181Я не смог остановить этого безумца, одержимого манией писательства. Он не понимал своего счастья, — добавил Мануэль. — Тот юноша, которого я после него взял в услужение, может это засвидетельствовать: он хотя и не обладает таким умом, как Фабрисио, но, будучи благоразумнее его, посвятил себя исключительно тому, чтобы добросовестно исполнять свои обязанности и угождать мне. Потому-то я и возвысил его по заслугам: в настоящее время он занимает при богадельне две должности, младшей из коих более чем достаточно, чтобы прокормить честного человека, обремененного многочисленной семьей.




ГЛАВА II





Жиль Блас продолжает путешествие и благополучно прибывает в Овьедо. В каком состоянии застал он своих родителей, смерть его отца и ее последствия
   
Из Вальядолида мы в четыре дня добрались до Овьедо, нигде не повстречав недобрых людей, вопреки пословице, гласящей, что разбойники издали чуют деньги путников.
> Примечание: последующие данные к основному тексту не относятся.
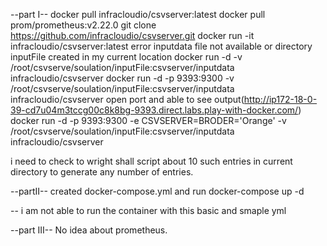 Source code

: --part I--
docker pull infracloudio/csvserver:latest
docker pull prom/prometheus:v2.22.0
git clone https://github.com/infracloudio/csvserver.git
docker run -it infracloudio/csvserver:latest
error inputdata file not available or directory
inputFile created in my current location
docker run -d -v /root/csvserve/soulation/inputFile:csvserver/inputdata infracloudio/csvserver
docker run -d -p 9393:9300 -v /root/csvserve/soulation/inputFile:csvserver/inputdata infracloudio/csvserver
open port and able to see output(http://ip172-18-0-39-cd7u04m3tccg00c8k8bg-9393.direct.labs.play-with-docker.com/)
docker run -d -p 9393:9300 -e CSVSERVER=BRODER='Orange' -v /root/csvserve/soulation/inputFile:csvserver/inputdata infracloudio/csvserver

 i need to check to wright shall script about  10 such entries in current directory to generate any number of entries.

--partII--
created docker-compose.yml
and run docker-compose up -d

-- i am not able to run the container with this basic and smaple  yml  

--part III--
No idea about prometheus.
А, между тем, они могли бы недурно поживиться, и каких-нибудь два обитателя подземелья без труда сумели бы отнять у нас все дублоны, так как я при дворе не научился храбрости, а Бертран, наш mozo de mulas
182не производил такого впечатления, что позволит скорее убить себя, чем отдаст хозяйский кошелек. Один только Сипион был до некоторой степени воякой.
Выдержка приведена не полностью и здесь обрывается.